## Exercise aim
Keep only the lines that hold the string "visits", filtering out the rest of the entries below.

(Rendered images with source text)

☆ ☆ ☆ ☆ ☆ ☆ ☆

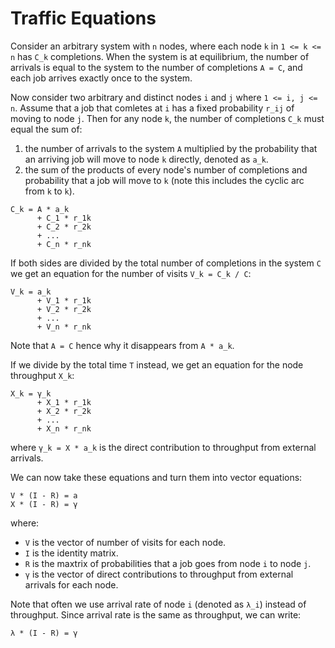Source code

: # Traffic Equations

Consider an arbitrary system with `n` nodes, where each node `k` in `1 <= k <= n` has `C_k` completions. When the system is at equilibrium, the number of arrivals is equal to the system to the number of completions `A = C`, and each job arrives exactly once to the system.

Now consider two arbitrary and distinct nodes `i` and `j` where `1 <= i, j <= n`. Assume that a job that comletes at `i` has a fixed probability `r_ij` of moving to node `j`. Then for any node `k`, the number of completions `C_k` must equal the sum of:

1. the number of arrivals to the system `A` multiplied by the probability that an arriving job will move to node `k` directly, denoted as `a_k`.
2. the sum of the products of every node's number of completions and probability that a job will move to `k` (note this includes the cyclic arc from `k` to `k`).

```
C_k = A * a_k
      + C_1 * r_1k
      + C_2 * r_2k
      + ...
      + C_n * r_nk
```

If both sides are divided by the total number of completions in the system `C` we get an equation for the number of visits `V_k = C_k / C`:

```
V_k = a_k
      + V_1 * r_1k
      + V_2 * r_2k
      + ...
      + V_n * r_nk
```

Note that `A = C` hence why it disappears from `A * a_k`.

If we divide by the total time `T` instead, we get an equation for the node throughput `X_k`:

```
X_k = γ_k
      + X_1 * r_1k
      + X_2 * r_2k
      + ...
      + X_n * r_nk
```

where `γ_k = X * a_k` is the direct contribution to throughput from external arrivals.

We can now take these equations and turn them into vector equations:

```
V * (I - R) = a
X * (I - R) = γ
```

where:

- `V` is the vector of number of visits for each node.
- `I` is the identity matrix.
- `R` is the maxtrix of probabilities that a job goes from node `i` to node `j`.
- `γ` is the vector of direct contributions to throughput from external arrivals for each node.

Note that often we use arrival rate of node `i` (denoted as `λ_i`) instead of throughput. Since arrival rate is the same as throughput, we can write:

```
λ * (I - R) = γ
```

☆ ☆ ☆ ☆ ☆ ☆ ☆

## Exercise answer
If both sides are divided by the total number of completions in the system `C` we get an equation for the number of visits `V_k = C_k / C`:
- `V` is the vector of number of visits for each node.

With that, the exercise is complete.